Royal icing is the pretty stuff you see on those "perfectly" decorated seasonal cookies at Starbucks. You're probably thinking "Oh! The kinds that look waaaaay better than they taste!" but the beauty of baking something on your own is you can adjust those flavors and make a much more delicious cookie: sugar cookies at their simplest/finest. One bowl and lots of butter simple. They are soft, slightly almond-flavored but not gooey and the icing makes it easy to seamlessly frost and fill. Not going to lie, the glitter adds a little extra "olympic" pizzaz, but these beauties are just as delicious with a flavored royal icing. Better-than-Starbucks delicious.
You can certainly adjust the color and decoration to your liking, but even the novice baker can whip up a batch of these to impress their friends. Maybe even win a cookie olympics. Now go get some butter and start bakin'!
Simple Sugar Cookie
3 cups all-purpose flour
2 tsp. baking powder
1 cup sugar
1 pinch salt
2 sticks butter, cold
3/4 tsp. pure vanilla extract
1/2 tsp. pure almond extract
Cream your sugar and cubed, cold butter until semi-fluffy/well blended. Add in the egg and vanilla and almond extracts and beat for another min. Gradually sift in the flour and baking powder in rounds (I did one cup at a time) and beat just until combined, scraping down the bowl, especially the bottom. After a minute or so the dough will still be crumbly, suse your hands to knead it together and roll into a large piece of parchment. Wrap up your dough ball and refrigerate for ten to twenty minutes.
Preheat oven to 350 while dough is chilling. Prep a baking sheet with Silpat or parchment paper.
Roll out half of your sugar cookies dough on the unfolded parchment. and cut circles using a cookie cutter (or improvise with a mason jar lid like I did). Place tray of cut cookies into the freezer for five minutes before putting into your preheated oven. This prevents the cookies from spreading and allows them to bake evenly. Bake cookies for 5 minutes before checking to see if the edges are turning slightly golden. Remove from oven a minute or so before you *think* they are done. Better to slightly undercook than overcook because they will continue to cook when you take them out. Cool cookies on wired wrack and prepare next tray to bake. Continue until all cookies are baked.
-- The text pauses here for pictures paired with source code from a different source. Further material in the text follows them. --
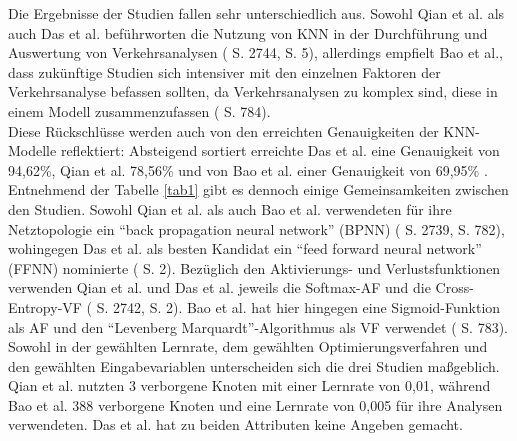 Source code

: \documentclass{scrartcl}
\begin{document}
Die Ergebnisse der Studien fallen sehr unterschiedlich aus. Sowohl Qian et al.
als auch Das et al. beführworten die Nutzung von KNN in der Durchführung
und Auswertung von Verkehrsanalysen (\cite{qian} S. 2744, \cite{das} S. 5),
allerdings empfielt Bao et al., dass zukünftige Studien sich intensiver mit
den einzelnen Faktoren der Verkehrsanalyse befassen sollten, da Verkehrsanalysen
zu komplex sind, diese in einem Modell zusammenzufassen (\cite{bao} S. 784).
\medskip \\
Diese Rückschlüsse werden auch von den erreichten Genauigkeiten der KNN-Modelle
reflektiert: Absteigend sortiert erreichte Das et al. eine Genauigkeit von 94,62\%, Qian et al. 78,56\%
und von Bao et al. einer Genauigkeit von 69,95\% \cite{das, qian, bao}.
\medskip \\
Entnehmend der Tabelle \ref{tab1} gibt es dennoch einige Gemeinsamkeiten
zwischen den Studien. Sowohl Qian et al. als auch Bao et al. verwendeten für
ihre Netztopologie ein \enquote{back propagation neural network} (BPNN)
(\cite{qian} S. 2739, \cite{bao} S. 782), wohingegen Das et al. als besten Kandidat
ein \enquote{feed forward neural network} (FFNN) nominierte (\cite{das} S. 2).
Bezüglich den Aktivierungs- und Verlustsfunktionen verwenden Qian et al.
und Das et al. jeweils die Softmax-AF und die Cross-Entropy-VF
(\cite{qian} S. 2742, \cite{das} S. 2).
Bao et al. hat hier hingegen eine Sigmoid-Funktion als AF und den
\enquote{Levenberg Marquardt}-Algorithmus als VF verwendet (\cite{bao} S. 783).
Sowohl in der gewählten Lernrate, dem gewählten Optimierungsverfahren und den
gewählten Eingabevariablen unterscheiden sich die drei Studien maßgeblich.
Qian et al. nutzten 3 verborgene Knoten mit einer Lernrate von 0,01, während
Bao et al. 388 verborgene Knoten und eine Lernrate von 0,005 für ihre Analysen
verwendeten. Das et al. hat zu beiden Attributen keine Angeben gemacht.
\end{document}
(I used the royal icing recipe of Alton Brown but Bake at 350 also has a wonderful step-by-step guide. I recommend flavoring with another extract besides vanilla to give your cookies an extra "je ne sais quoi".)
"3 ounces pasteurized egg whites
1 teaspoon vanilla extract
4 cups confectioners' sugar (1 1lb box)
In large bowl of stand mixer combine the egg whites and vanilla and beat until frothy. Add confectioners' sugar gradually and mix on low speed until sugar is incorporated and mixture is shiny. Turn speed up to high and beat until mixture forms stiff, glossy peaks. This should take approximately 5 to 7 minutes. Add food coloring, if desired. For immediate use, transfer icing to pastry bag"
Pour your royal icing into two different pastry bags. The best way to do this is to take an un-cut bag and place it, tip side down in a pint glass and spread the opening out over the sides of the cup. Fill the pastry bag and close the top, twisting to release air. To fill a circular cookie, Cut a small sized hole off the tip of your pastry bag and keep your wrist steady as you "rim" the edge of the cookie. It's like creating a dam around the outside of your cookie so you can fill it in a couple min. Royal icing hardens after sitting out, exposed to air. After rimming a few cookies, squirt out a silver-dollar sized amount of icing into the middle of the cookie. Use a butter knife to gently spread the icing around. It tends to even itself out. Sprinkle with disco dust or sprinkles and, voila! Beautiful, glitter cookie complete!
*Best served after frosting hardens in one hour or more.